▸ **WHAT IS BEING ASKED**
The records below must be output exactly, without pictures.

▸ **INPUT RECORDS**
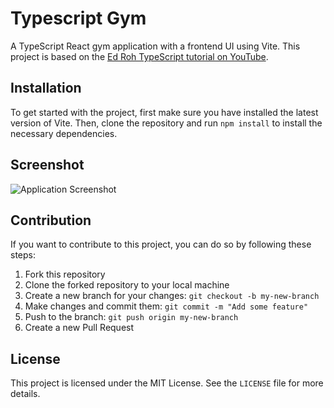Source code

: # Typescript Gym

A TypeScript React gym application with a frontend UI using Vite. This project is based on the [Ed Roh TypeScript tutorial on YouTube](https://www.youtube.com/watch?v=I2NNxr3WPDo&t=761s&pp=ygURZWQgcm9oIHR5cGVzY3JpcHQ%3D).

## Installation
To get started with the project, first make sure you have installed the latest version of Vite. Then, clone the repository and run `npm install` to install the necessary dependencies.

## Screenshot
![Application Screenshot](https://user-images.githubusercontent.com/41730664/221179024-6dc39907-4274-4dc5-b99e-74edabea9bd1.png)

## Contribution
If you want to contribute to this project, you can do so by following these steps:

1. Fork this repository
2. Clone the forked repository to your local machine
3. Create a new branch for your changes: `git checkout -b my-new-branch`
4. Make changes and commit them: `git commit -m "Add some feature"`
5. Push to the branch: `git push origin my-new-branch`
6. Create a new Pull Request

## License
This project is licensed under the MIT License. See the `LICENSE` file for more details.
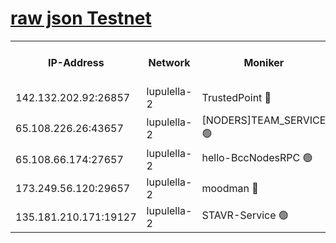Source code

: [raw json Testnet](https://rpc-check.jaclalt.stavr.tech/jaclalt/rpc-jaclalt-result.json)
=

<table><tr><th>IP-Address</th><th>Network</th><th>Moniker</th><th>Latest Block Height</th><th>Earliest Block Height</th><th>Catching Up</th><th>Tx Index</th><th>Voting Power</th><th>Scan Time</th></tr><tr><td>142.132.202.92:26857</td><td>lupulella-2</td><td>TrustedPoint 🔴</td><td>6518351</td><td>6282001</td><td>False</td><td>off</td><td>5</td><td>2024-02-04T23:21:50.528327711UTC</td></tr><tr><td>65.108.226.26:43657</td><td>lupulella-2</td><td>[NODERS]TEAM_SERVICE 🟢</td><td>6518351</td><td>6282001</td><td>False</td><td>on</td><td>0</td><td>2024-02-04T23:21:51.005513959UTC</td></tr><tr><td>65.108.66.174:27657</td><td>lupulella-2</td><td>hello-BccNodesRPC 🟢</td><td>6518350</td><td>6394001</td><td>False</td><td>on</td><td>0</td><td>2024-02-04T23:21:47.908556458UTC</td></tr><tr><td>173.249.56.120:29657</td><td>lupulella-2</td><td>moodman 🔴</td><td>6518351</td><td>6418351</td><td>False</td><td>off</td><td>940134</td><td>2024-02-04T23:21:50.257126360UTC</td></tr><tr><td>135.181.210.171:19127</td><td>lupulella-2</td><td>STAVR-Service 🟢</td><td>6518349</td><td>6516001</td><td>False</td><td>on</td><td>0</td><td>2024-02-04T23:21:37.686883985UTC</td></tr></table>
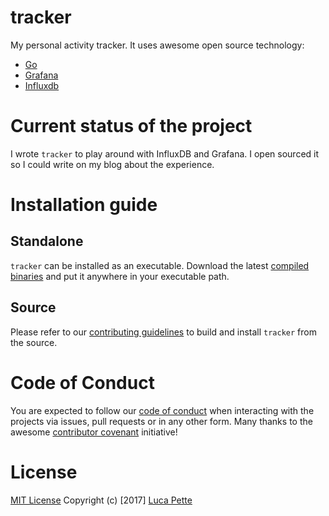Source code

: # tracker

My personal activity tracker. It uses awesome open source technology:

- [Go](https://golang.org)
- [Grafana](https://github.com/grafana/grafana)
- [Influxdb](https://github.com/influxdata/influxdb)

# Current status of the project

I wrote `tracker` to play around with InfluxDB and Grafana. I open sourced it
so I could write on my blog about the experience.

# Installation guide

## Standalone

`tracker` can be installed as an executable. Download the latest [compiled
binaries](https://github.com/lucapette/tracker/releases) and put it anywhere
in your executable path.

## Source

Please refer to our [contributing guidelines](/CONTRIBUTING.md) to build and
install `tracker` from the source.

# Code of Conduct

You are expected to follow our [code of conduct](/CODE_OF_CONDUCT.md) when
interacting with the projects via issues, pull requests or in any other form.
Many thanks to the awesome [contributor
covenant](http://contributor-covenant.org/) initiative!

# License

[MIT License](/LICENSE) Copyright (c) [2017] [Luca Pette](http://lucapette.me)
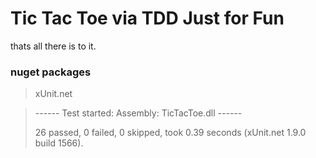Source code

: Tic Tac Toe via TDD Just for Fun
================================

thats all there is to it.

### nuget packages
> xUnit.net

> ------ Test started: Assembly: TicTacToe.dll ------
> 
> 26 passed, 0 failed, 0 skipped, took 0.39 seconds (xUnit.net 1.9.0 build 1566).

▸ **PROBLEM SOLUTION**
Source code

: # Typescript Gym

A TypeScript React gym application with a frontend UI using Vite. This project is based on the [Ed Roh TypeScript tutorial on YouTube](https://www.youtube.com/watch?v=I2NNxr3WPDo&t=761s&pp=ygURZWQgcm9oIHR5cGVzY3JpcHQ%3D).

## Installation
To get started with the project, first make sure you have installed the latest version of Vite. Then, clone the repository and run `npm install` to install the necessary dependencies.

## Screenshot
![Application Screenshot](https://user-images.githubusercontent.com/41730664/221179024-6dc39907-4274-4dc5-b99e-74edabea9bd1.png)

## Contribution
If you want to contribute to this project, you can do so by following these steps:

1. Fork this repository
2. Clone the forked repository to your local machine
3. Create a new branch for your changes: `git checkout -b my-new-branch`
4. Make changes and commit them: `git commit -m "Add some feature"`
5. Push to the branch: `git push origin my-new-branch`
6. Create a new Pull Request

## License
This project is licensed under the MIT License. See the `LICENSE` file for more details.
Source code

: [raw json Testnet](https://rpc-check.jaclalt.stavr.tech/jaclalt/rpc-jaclalt-result.json)
=

<table><tr><th>IP-Address</th><th>Network</th><th>Moniker</th><th>Latest Block Height</th><th>Earliest Block Height</th><th>Catching Up</th><th>Tx Index</th><th>Voting Power</th><th>Scan Time</th></tr><tr><td>142.132.202.92:26857</td><td>lupulella-2</td><td>TrustedPoint 🔴</td><td>6518351</td><td>6282001</td><td>False</td><td>off</td><td>5</td><td>2024-02-04T23:21:50.528327711UTC</td></tr><tr><td>65.108.226.26:43657</td><td>lupulella-2</td><td>[NODERS]TEAM_SERVICE 🟢</td><td>6518351</td><td>6282001</td><td>False</td><td>on</td><td>0</td><td>2024-02-04T23:21:51.005513959UTC</td></tr><tr><td>65.108.66.174:27657</td><td>lupulella-2</td><td>hello-BccNodesRPC 🟢</td><td>6518350</td><td>6394001</td><td>False</td><td>on</td><td>0</td><td>2024-02-04T23:21:47.908556458UTC</td></tr><tr><td>173.249.56.120:29657</td><td>lupulella-2</td><td>moodman 🔴</td><td>6518351</td><td>6418351</td><td>False</td><td>off</td><td>940134</td><td>2024-02-04T23:21:50.257126360UTC</td></tr><tr><td>135.181.210.171:19127</td><td>lupulella-2</td><td>STAVR-Service 🟢</td><td>6518349</td><td>6516001</td><td>False</td><td>on</td><td>0</td><td>2024-02-04T23:21:37.686883985UTC</td></tr></table>
Source code

: # tracker

My personal activity tracker. It uses awesome open source technology:

- [Go](https://golang.org)
- [Grafana](https://github.com/grafana/grafana)
- [Influxdb](https://github.com/influxdata/influxdb)

# Current status of the project

I wrote `tracker` to play around with InfluxDB and Grafana. I open sourced it
so I could write on my blog about the experience.

# Installation guide

## Standalone

`tracker` can be installed as an executable. Download the latest [compiled
binaries](https://github.com/lucapette/tracker/releases) and put it anywhere
in your executable path.

## Source

Please refer to our [contributing guidelines](/CONTRIBUTING.md) to build and
install `tracker` from the source.

# Code of Conduct

You are expected to follow our [code of conduct](/CODE_OF_CONDUCT.md) when
interacting with the projects via issues, pull requests or in any other form.
Many thanks to the awesome [contributor
covenant](http://contributor-covenant.org/) initiative!

# License

[MIT License](/LICENSE) Copyright (c) [2017] [Luca Pette](http://lucapette.me)
Source code

: Tic Tac Toe via TDD Just for Fun
================================

thats all there is to it.

### nuget packages
> xUnit.net

> ------ Test started: Assembly: TicTacToe.dll ------
> 
> 26 passed, 0 failed, 0 skipped, took 0.39 seconds (xUnit.net 1.9.0 build 1566).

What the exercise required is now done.